Many articles point to the fact that the job interview is really all about the so-called cultural fit of the candidate, provided the skill and experience requirements are met as well of course. The thing is that in addition to the hiring manager, several other company members, too, are interviewing candidates to add their own assessments.
For practical purposes, what’s called company culture can be separated into two distinct areas. One is influenced by the top leader of the organization, and the other is influenced by the departmental leader or the hired employee’s immediate supervisor.
Years ago, I worked at a Fortune 100 company that had a history of buying many other companies whose individual and distinct cultures had been kept intact and independent of each other all along. At one point, though, a new CEO took over and decided to instill one single culture throughout the hundreds of subsidiaries and affiliated companies under his jurisdiction. That action caused an amazing transformation. I compared the new CEO’s influence to a magnet approaching a bunch of nails: all of a sudden, all of the nails aligned and connected to the magnet.
Certainly, a departmental boss has impact on departmental culture. Often, when you ask someone a question like, What’s it like to work at that company? the reply reflects the person’s pleasure or displeasure with his boss and, at times, his colleagues.
So, how—during the interview—can a candidate seem to fit into the company’s culture?

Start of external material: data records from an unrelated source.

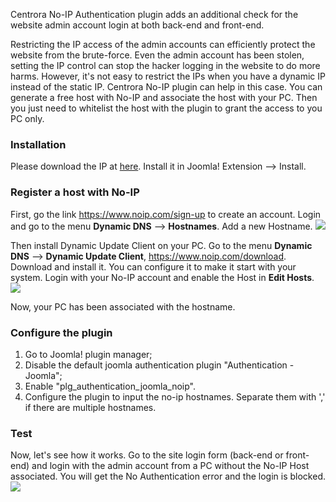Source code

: Centrora No-IP Authentication plugin adds an additional check for the website admin account login at both back-end and front-end. 

Restricting the IP access of the admin accounts can efficiently protect the website from the brute-force. Even the admin account has been stolen, setting the IP control can stop the hacker logging in the website to do more harms. However, it's not easy to restrict the IPs when you have a dynamic IP instead of the static IP. Centrora No-IP plugin can help in this case. You can generate a free host with No-IP and associate the host with your PC. Then you just need to whitelist the host with the plugin to grant the access to you PC only.

### Installation

Please download the IP at [here](https://github.com/ShawnOSE/Centrora-No-IP-Authentication/archive/master.zip). Install it in Joomla! Extension --> Install. 

### Register a host with No-IP

First, go the link https://www.noip.com/sign-up to create an account. Login and go to the menu **Dynamic DNS** --> **Hostnames**. Add a new Hostname.
<img src="https://cdn.protect-website.co/centrora_web/images/Community/Centrora No-IP Authentication/2017-03-19_09-40-38.png">

Then install Dynamic Update Client on your PC. Go to the menu **Dynamic DNS** --> **Dynamic Update Client**, https://www.noip.com/download. Download and install it. You can configure it to make it start with your system. Login with your No-IP account and enable the Host in **Edit Hosts**.
<img src="https://cdn.protect-website.co/centrora_web/images/Community/Centrora No-IP Authentication/2017-03-19_09-49-54.png">

Now, your PC has been associated with the hostname.

### Configure the plugin

1. Go to Joomla! plugin manager;
2. Disable the default joomla authentication plugin "Authentication - Joomla";
3. Enable "plg_authentication_joomla_noip".
4. Configure the plugin to input the no-ip hostnames. Separate them with ',' if there are multiple hostnames.

### Test

Now, let's see how it works. Go to the site login form (back-end or front-end) and login with the admin account from a PC without the No-IP Host associated. You will get the No Authentication error and the login is blocked.
<img src="https://cdn.protect-website.co/centrora_web/images/Community/Centrora No-IP Authentication/2017-03-19_09-59-15.png">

Similar to the cliché that says, “A leopard can’t change its spots,” a person can’t radically change personality. But because the outcome of the interview is highly influenced by a candidate’s cultural fit, the candidate can at least attempt to make the right impression, which amounts to simply the same thing as adjusting the words in the résumé to match the job requirements stipulated in the job ad.
People may have different understandings of what lies behind the proverbial cultural fit. The most accepted notion suggests that cultural fit includes the display of characteristics related to organizational culture, such as values, language, and outlook. Culture is the behavior that results when the members of a group arrive at a set of rules for working together. The rules may include elements of decision making, daily work practices, and even such things as the office setup. For instance, some organizations are hierarchical—with office spaces and sizes linearly matching employees’ functions in the organization. At the other end of that spectrum are organizations that are very egalitarian—with open-architecture office space, in which all employees having equally open and equally sized spaces.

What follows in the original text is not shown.